Quedarse con un recuerdo de su infancia no estaría mal… ¿verdad?

Para su sorpresa, cuando fue a buscar a su madre, se dio cuenta que no estaba… Solo había una nota en la mesa, que decía lo siguiente:

"Ven a la casa de los Bakugo en cuanto despiertes."

Haciendo caso, Izuku tomó una chompa y pidió un taxi en dirección a la casa de Katsuki… A donde no había ido durante al menos ocho años.

Desde que su amistad murió, solo iba de vez en cuando para no quedar mal con su madre, y Katsuki no lo trataba mal ahí (para no ser castigado), pero eventualmente dejó de ir, siendo solo las madres de familia que seguían en contacto ocasional, después de todo, algunas amistades de colegio persisten por mucho tiempo.
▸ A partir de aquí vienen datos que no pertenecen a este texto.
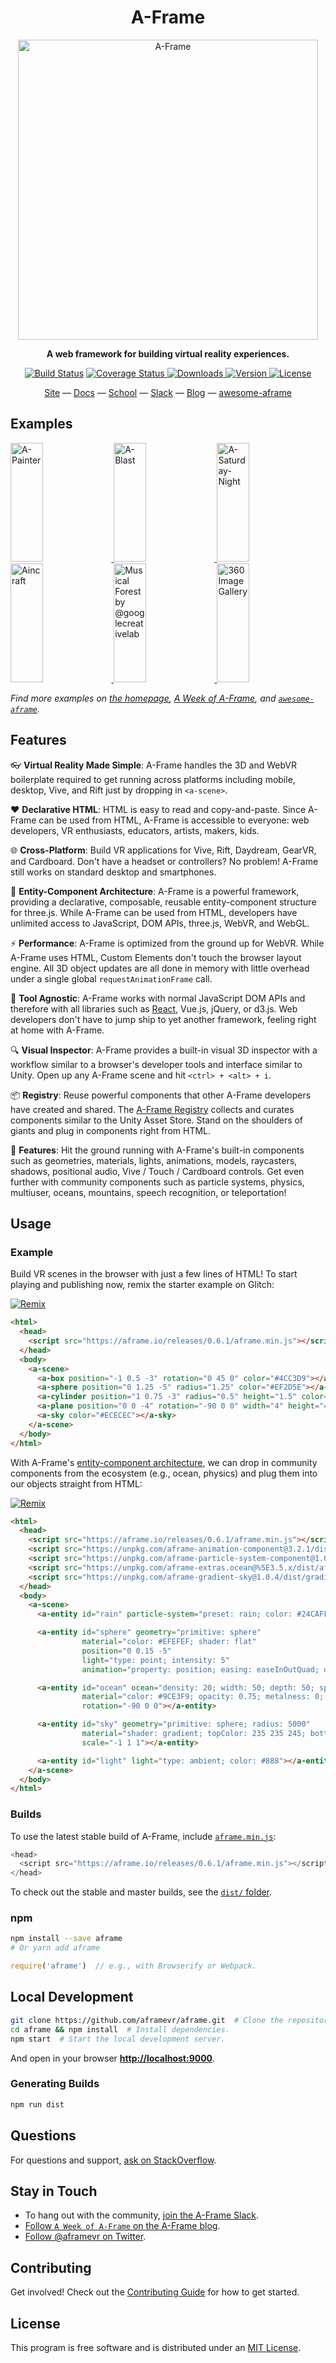 <h1 align="center">A-Frame</h1>

<p align="center"><a href="https://aframe.io" target="_blank"><img width="480" alt="A-Frame" src="https://cloud.githubusercontent.com/assets/674727/21375108/2c10b308-c6e0-11e6-945e-2394beb9a8ed.png"></a></p>

<p align="center"><b>A web framework for building virtual reality experiences.</b></p>

<p align="center">
  <a href="https://travis-ci.org/aframevr/aframe"><img src="https://img.shields.io/travis/aframevr/aframe.svg?style=flat-square" alt="Build Status"></a>
  <a href="https://codecov.io/gh/aframevr/aframe">
    <img src="https://codecov.io/gh/aframevr/aframe/branch/master/graph/badge.svg" alt="Coverage Status">
  </a>
  <a href="https://npmjs.org/package/aframe">
    <img src="http://img.shields.io/npm/dt/aframe.svg?style=flat-square" alt="Downloads">
  </a>
  <a href="https://npmjs.org/package/aframe">
    <img src="http://img.shields.io/npm/v/aframe.svg?style=flat-square" alt="Version">
  </a>
  <a href="https://npmjs.com/package/aframe">
    <img src="https://img.shields.io/npm/l/aframe.svg?style=flat-square" alt="License"></a>
  </a>
</p>

<div align="center">
  <a href="https://aframe.io">Site</a>
  &mdash;
  <a href="https://aframe.io/docs/">Docs</a>
  &mdash;
  <a href="https://aframe.io/school/">School</a>
  &mdash;
  <a href="https://aframevr-slack.herokuapp.com">Slack</a>
  &mdash;
  <a href="https://aframe.io/blog/">Blog</a>
  &mdash;
  <a href="https://github.com/aframevr/awesome-aframe">awesome-aframe</a>
</div>

## Examples

<a href="https://aframe.io/a-painter/?url=https://ucarecdn.com/962b242b-87a9-422c-b730-febdc470f203/">
  <img alt="A-Painter" target="_blank" src="https://cloud.githubusercontent.com/assets/674727/24531388/acfc3dda-156d-11e7-8563-5bd75252f70f.gif" height="190" width="32%">
</a>
<a href="https://aframe.io/a-blast/">
  <img alt="A-Blast" target="_blank" src="https://cloud.githubusercontent.com/assets/674727/24531440/0336e66e-156e-11e7-95c2-f2e6ebc0393d.gif" height="190" width="32%">
</a>
<a href="https://aframe.io/a-saturday-night/">
  <img alt="A-Saturday-Night" target="_blank" src="https://cloud.githubusercontent.com/assets/674727/24531477/44272daa-156e-11e7-8ef9-d750ed430f3a.gif" height="190" width="32%">
</a>
<a href="https://ngokevin.github.io/kframe/scenes/aincraft/">
  <img alt="Aincraft" target="_blank" src="https://cloud.githubusercontent.com/assets/674727/24531777/25b8ff5e-1570-11e7-896c-3446d1419eb8.gif" height="190" width="32%">
</a>
<a href="https://github.com/googlecreativelab/webvr-musicalforest">
  <img alt="Musical Forest by @googlecreativelab" target="_blank" src="https://cloud.githubusercontent.com/assets/674727/25109861/b8e9ec48-2394-11e7-8f2d-ea1cd9df69c8.gif" height="190" width="32%">
</a>
<a href="https://aframe-gallery.glitch.me">
  <img alt="360 Image Gallery" target="_blank" src="https://cloud.githubusercontent.com/assets/674727/24572552/72f81bec-162e-11e7-9851-037d0280abdb.gif" height="190" width="32%">
</a>

*Find more examples on [the homepage](https://aframe.io), [A Week of A-Frame](https://aframe.io/blog/), and [`awesome-aframe`](https://github.com/aframevr/awesome-aframe/).*

## Features

:eyeglasses: **Virtual Reality Made Simple**: A-Frame handles the 3D and WebVR
boilerplate required to get running across platforms including mobile, desktop,
Vive, and Rift just by dropping in `<a-scene>`.

:heart: **Declarative HTML**: HTML is easy to read and copy-and-paste. Since
A-Frame can be used from HTML, A-Frame is accessible to everyone: web
developers, VR enthusiasts, educators, artists, makers, kids.

:globe_with_meridians: **Cross-Platform**: Build VR applications for Vive,
Rift, Daydream, GearVR, and Cardboard. Don't have a headset or controllers? No
problem! A-Frame still works on standard desktop and smartphones.

:electric_plug: **Entity-Component Architecture**: A-Frame is a powerful framework,
providing a declarative, composable, reusable entity-component structure for
three.js. While A-Frame can be used from HTML, developers have unlimited access
to JavaScript, DOM APIs, three.js, WebVR, and WebGL.

:zap: **Performance**: A-Frame is optimized from the ground up for WebVR. While
A-Frame uses HTML, Custom Elements don't touch the browser layout engine. All
3D object updates are all done in memory with little overhead under a single
global `requestAnimationFrame` call.

&#128296; **Tool Agnostic**: A-Frame works with normal JavaScript DOM APIs and
therefore with all libraries such as
[React](https://github.com/aframevr/aframe-react/), Vue.js, jQuery, or d3.js.
Web developers don't have to jump ship to yet another framework, feeling right
at home with A-Frame.

:mag: **Visual Inspector**: A-Frame provides a built-in visual 3D inspector
with a workflow similar to a browser's developer tools and interface similar to
Unity. Open up any A-Frame scene and hit `<ctrl> + <alt> + i`.

:package: **Registry**: Reuse powerful components that other A-Frame developers
have created and shared. The [A-Frame
Registry](https://aframe.io/aframe-registry) collects and curates components
similar to the Unity Asset Store. Stand on the shoulders of giants and plug in
components right from HTML.

:runner: **Features**: Hit the ground running with A-Frame's built-in
components such as geometries, materials, lights, animations, models,
raycasters, shadows, positional audio, Vive / Touch / Cardboard controls. Get
even further with community components such as particle systems, physics,
multiuser, oceans, mountains, speech recognition, or teleportation!

## Usage

### Example

Build VR scenes in the browser with just a few lines of HTML! To start playing
and publishing now, remix the starter example on Glitch:

[![Remix](https://cloud.githubusercontent.com/assets/674727/24572421/688f7fc0-162d-11e7-8a35-b02bc050c043.jpg)](http://glitch.com/~aframe)

```html
<html>
  <head>
    <script src="https://aframe.io/releases/0.6.1/aframe.min.js"></script>
  </head>
  <body>
    <a-scene>
      <a-box position="-1 0.5 -3" rotation="0 45 0" color="#4CC3D9"></a-box>
      <a-sphere position="0 1.25 -5" radius="1.25" color="#EF2D5E"></a-sphere>
      <a-cylinder position="1 0.75 -3" radius="0.5" height="1.5" color="#FFC65D"></a-cylinder>
      <a-plane position="0 0 -4" rotation="-90 0 0" width="4" height="4" color="#7BC8A4"></a-plane>
      <a-sky color="#ECECEC"></a-sky>
    </a-scene>
  </body>
</html>
```

With A-Frame's [entity-component
architecture](https://aframe.io/docs/0.6.1/core/), we can drop in community
components from the ecosystem (e.g., ocean, physics) and plug them into our
objects straight from HTML:

[![Remix](https://cloud.githubusercontent.com/assets/674727/24572421/688f7fc0-162d-11e7-8a35-b02bc050c043.jpg)](http://glitch.com/~aframe-registry)

```html
<html>
  <head>
    <script src="https://aframe.io/releases/0.6.1/aframe.min.js"></script>
    <script src="https://unpkg.com/aframe-animation-component@3.2.1/dist/aframe-animation-component.min.js"></script>
    <script src="https://unpkg.com/aframe-particle-system-component@1.0.x/dist/aframe-particle-system-component.min.js"></script>
    <script src="https://unpkg.com/aframe-extras.ocean@%5E3.5.x/dist/aframe-extras.ocean.min.js"></script>
    <script src="https://unpkg.com/aframe-gradient-sky@1.0.4/dist/gradientsky.min.js"></script>
  </head>
  <body>
    <a-scene>
      <a-entity id="rain" particle-system="preset: rain; color: #24CAFF; particleCount: 5000"></a-entity>

      <a-entity id="sphere" geometry="primitive: sphere"
                material="color: #EFEFEF; shader: flat"
                position="0 0.15 -5"
                light="type: point; intensity: 5"
                animation="property: position; easing: easeInOutQuad; dir: alternate; dur: 1000; to: 0 -0.10 -5; loop: true"></a-entity>

      <a-entity id="ocean" ocean="density: 20; width: 50; depth: 50; speed: 4"
                material="color: #9CE3F9; opacity: 0.75; metalness: 0; roughness: 1"
                rotation="-90 0 0"></a-entity>

      <a-entity id="sky" geometry="primitive: sphere; radius: 5000"
                material="shader: gradient; topColor: 235 235 245; bottomColor: 185 185 210"
                scale="-1 1 1"></a-entity>

      <a-entity id="light" light="type: ambient; color: #888"></a-entity>
    </a-scene>
  </body>
</html>
```

### Builds

To use the latest stable build of A-Frame, include [`aframe.min.js`](https://aframe.io/releases/0.6.1/aframe.min.js):

```js
<head>
  <script src="https://aframe.io/releases/0.6.1/aframe.min.js"></script>
</head>
```

To check out the stable and master builds, see the [`dist/` folder](dist/).

### npm

```sh
npm install --save aframe
# Or yarn add aframe
```

```js
require('aframe')  // e.g., with Browserify or Webpack.
```

## Local Development

```sh
git clone https://github.com/aframevr/aframe.git  # Clone the repository.
cd aframe && npm install  # Install dependencies.
npm start  # Start the local development server.
```

And open in your browser **[http://localhost:9000](http://localhost:9000)**.

### Generating Builds

```sh
npm run dist
```

## Questions

For questions and support, [ask on StackOverflow](http://stackoverflow.com/questions/ask/?tags=aframe).

## Stay in Touch

- To hang out with the community, [join the A-Frame Slack](https://aframevr-slack.herokuapp.com).
- [Follow `A Week of A-Frame` on the A-Frame blog](https://aframe.io/blog).
- [Follow @aframevr on Twitter](https://twitter.com/aframevr).

## Contributing

Get involved! Check out the [Contributing Guide](CONTRIBUTING.md) for how to get started.

## License

This program is free software and is distributed under an [MIT License](LICENSE).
Cuando llegó, vio que el padre de Katsuki, Masaru Bakugo, estaba esperándole, y le abrazó mientras comenzaba a llorar fuertemente… Haciendo lo mejor para consolarle, le preguntó qué había ocurrido, ya que había estado dormido y solo se levantó hace como veinte minutos.

Fue ahí que le dijo algo que le heló la sangre.
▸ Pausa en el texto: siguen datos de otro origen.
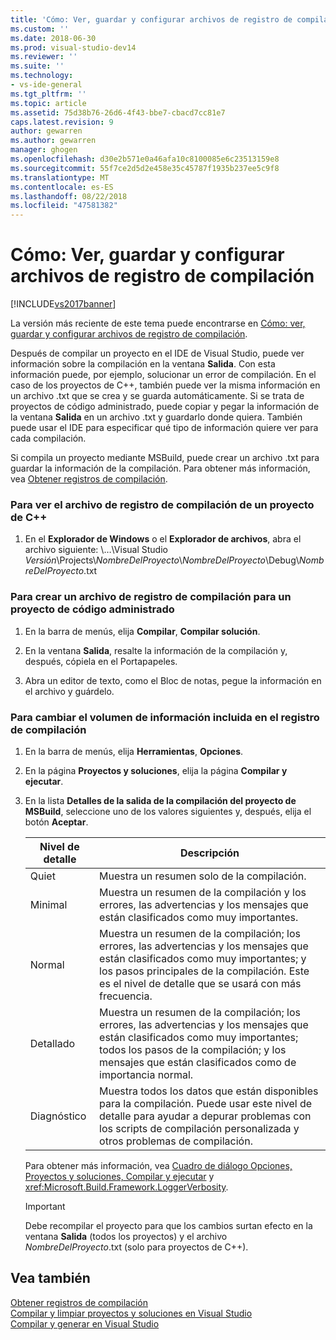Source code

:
 ```yaml
---
title: 'Cómo: Ver, guardar y configurar archivos de registro de compilación | Microsoft Docs'
ms.custom: ''
ms.date: 2018-06-30
ms.prod: visual-studio-dev14
ms.reviewer: ''
ms.suite: ''
ms.technology:
- vs-ide-general
ms.tgt_pltfrm: ''
ms.topic: article
ms.assetid: 75d38b76-26d6-4f43-bbe7-cbacd7cc81e7
caps.latest.revision: 9
author: gewarren
ms.author: gewarren
manager: ghogen
ms.openlocfilehash: d30e2b571e0a46afa10c8100085e6c23513159e8
ms.sourcegitcommit: 55f7ce2d5d2e458e35c45787f1935b237ee5c9f8
ms.translationtype: MT
ms.contentlocale: es-ES
ms.lasthandoff: 08/22/2018
ms.locfileid: "47581382"
---
```

# <a name="how-to-view-save-and-configure-build-log-files"></a>Cómo: Ver, guardar y configurar archivos de registro de compilación
[!INCLUDE[vs2017banner](../includes/vs2017banner.md)]

La versión más reciente de este tema puede encontrarse en [Cómo: ver, guardar y configurar archivos de registro de compilación](https://docs.microsoft.com/visualstudio/ide/how-to-view-save-and-configure-build-log-files).  
  
Después de compilar un proyecto en el IDE de Visual Studio, puede ver información sobre la compilación en la ventana **Salida**. Con esta información puede, por ejemplo, solucionar un error de compilación. En el caso de los proyectos de C++, también puede ver la misma información en un archivo .txt que se crea y se guarda automáticamente. Si se trata de proyectos de código administrado, puede copiar y pegar la información de la ventana **Salida** en un archivo .txt y guardarlo donde quiera. También puede usar el IDE para especificar qué tipo de información quiere ver para cada compilación.  
  
 Si compila un proyecto mediante MSBuild, puede crear un archivo .txt para guardar la información de la compilación. Para obtener más información, vea [Obtener registros de compilación](../msbuild/obtaining-build-logs-with-msbuild.md).  
  
### <a name="to-view-the-build-log-file-for-a-c-project"></a>Para ver el archivo de registro de compilación de un proyecto de C++  
  
1.  En el **Explorador de Windows** o el **Explorador de archivos**, abra el archivo siguiente: \\…\Visual Studio *Versión*\Projects\\*NombreDelProyecto*\\*NombreDelProyecto*\Debug\\*NombreDelProyecto*.txt  
  
### <a name="to-create-a-build-log-file-for-a-managed-code-project"></a>Para crear un archivo de registro de compilación para un proyecto de código administrado  
  
1.  En la barra de menús, elija **Compilar**, **Compilar solución**.  
  
2.  En la ventana **Salida**, resalte la información de la compilación y, después, cópiela en el Portapapeles.  
  
3.  Abra un editor de texto, como el Bloc de notas, pegue la información en el archivo y guárdelo.  
  
### <a name="to-change-the-amount-of-information-included-in-the-build-log"></a>Para cambiar el volumen de información incluida en el registro de compilación  
  
1.  En la barra de menús, elija **Herramientas**, **Opciones**.  
  
2.  En la página **Proyectos y soluciones**, elija la página **Compilar y ejecutar**.  
  
3.  En la lista **Detalles de la salida de la compilación del proyecto de MSBuild**, seleccione uno de los valores siguientes y, después, elija el botón **Aceptar**.  
  
    |Nivel de detalle|Descripción|  
    |---------------------|-----------------|  
    |Quiet|Muestra un resumen solo de la compilación.|  
    |Minimal|Muestra un resumen de la compilación y los errores, las advertencias y los mensajes que están clasificados como muy importantes.|  
    |Normal|Muestra un resumen de la compilación; los errores, las advertencias y los mensajes que están clasificados como muy importantes; y los pasos principales de la compilación. Este es el nivel de detalle que se usará con más frecuencia.|  
    |Detallado|Muestra un resumen de la compilación; los errores, las advertencias y los mensajes que están clasificados como muy importantes; todos los pasos de la compilación; y los mensajes que están clasificados como de importancia normal.|  
    |Diagnóstico|Muestra todos los datos que están disponibles para la compilación. Puede usar este nivel de detalle para ayudar a depurar problemas con los scripts de compilación personalizada y otros problemas de compilación.|  
  
     Para obtener más información, vea [Cuadro de diálogo Opciones, Proyectos y soluciones, Compilar y ejecutar](../ide/reference/options-dialog-box-projects-and-solutions-build-and-run.md) y <xref:Microsoft.Build.Framework.LoggerVerbosity>.  
  
    > [!IMPORTANT]
    >  Debe recompilar el proyecto para que los cambios surtan efecto en la ventana **Salida** (todos los proyectos) y el archivo *NombreDelProyecto*.txt (solo para proyectos de C++).  
  
## <a name="see-also"></a>Vea también  
 [Obtener registros de compilación](../msbuild/obtaining-build-logs-with-msbuild.md)   
 [Compilar y limpiar proyectos y soluciones en Visual Studio](../ide/building-and-cleaning-projects-and-solutions-in-visual-studio.md)   
 [Compilar y generar en Visual Studio](../ide/compiling-and-building-in-visual-studio.md)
Katsuki Bakugo… Kacchan, había muerto.

Asesinado por el villano de baba que le atacó quizá una hora antes de su muerte…

Su primer y único amigo…

El bravucón que lo atormentó durante diez años, quien puso a casi todos en su contra, quien le dijo que muriera este mismo día…

Había muerto.

Y era su culpa.

Si no hubiera distraído a All Might, si se hubiera lanzado de una terraza en lugar de irse haciendo un berrinche, Katsuki estaría vivo.

Era un asesino.

Él mató a Katsuki Bakugo.

Lo único que pudo hacer fue desplomarse al piso y comenzar a llorar… Lo que nadie sabía, es que esas lágrimas tenían más de un significado.

De tristeza, por perder a su amigo de la infancia, de culpa, por dejar que ese villano escapara… Y, por más que le asqueara ese pensamiento, de alivio, porque ya no sería atormentado por él nunca más.
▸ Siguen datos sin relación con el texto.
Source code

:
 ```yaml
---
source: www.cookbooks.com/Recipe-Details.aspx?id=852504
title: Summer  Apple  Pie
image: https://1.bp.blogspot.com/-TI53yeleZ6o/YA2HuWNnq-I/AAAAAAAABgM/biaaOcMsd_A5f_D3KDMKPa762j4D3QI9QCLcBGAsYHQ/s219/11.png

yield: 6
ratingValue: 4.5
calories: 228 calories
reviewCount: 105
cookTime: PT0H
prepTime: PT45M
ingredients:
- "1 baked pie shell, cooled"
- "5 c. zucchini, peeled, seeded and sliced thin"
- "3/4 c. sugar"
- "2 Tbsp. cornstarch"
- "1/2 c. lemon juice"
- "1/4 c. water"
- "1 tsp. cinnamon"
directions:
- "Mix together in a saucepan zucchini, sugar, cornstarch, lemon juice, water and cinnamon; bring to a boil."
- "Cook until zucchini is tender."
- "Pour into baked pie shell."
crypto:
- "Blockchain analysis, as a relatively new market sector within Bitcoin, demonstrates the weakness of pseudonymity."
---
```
Apoyándose mutuamente, los dos hombres entraron a la casa, para ver una escena incluso más desgarradora.

Mitsuki Bakugo estaba llorando a borbotones, no podía parar de gritar y golpear el piso, ya que había perdido a su retoño, y no pudo hacer absolutamente nada…

Inko Midoriya, quien también estaba destrozada, hacía lo posible para consolarla, acariciando su cabeza como lo hacía cuando estudiaron en la secundaria, donde una Mitsuki de doce era consolada por una Inko de quince, quien hizo todo lo posible para protegerla.

Y no pudo salvar a su hijo.

Masaru se acercó a su esposa para darle apoyo silenciosamente, mientras que Izuku hizo exactamente lo mismo, intentando asimilar la noticia recibida.

Los cuatro lloraron la muerte de alguien quien nunca hubieran imaginado que tendría un final así… No pudiendo hacer nada, más que darse consuelo que no podría apagar aquella flama de desesperación, ni ahora ni nunca…


Buenas noches, les habla el autor. n_n

Esta historia forma parte del mismo multiverso de Ascuas de Esperanza, siendo su universo paralelo, donde una ligera variación de los eventos, tanto por parte de Izuku como de Katsuki, creando resultados opuestos.

Eventualmente ambas historias se conectarán, espero que les guste cuando aquel momento llegue.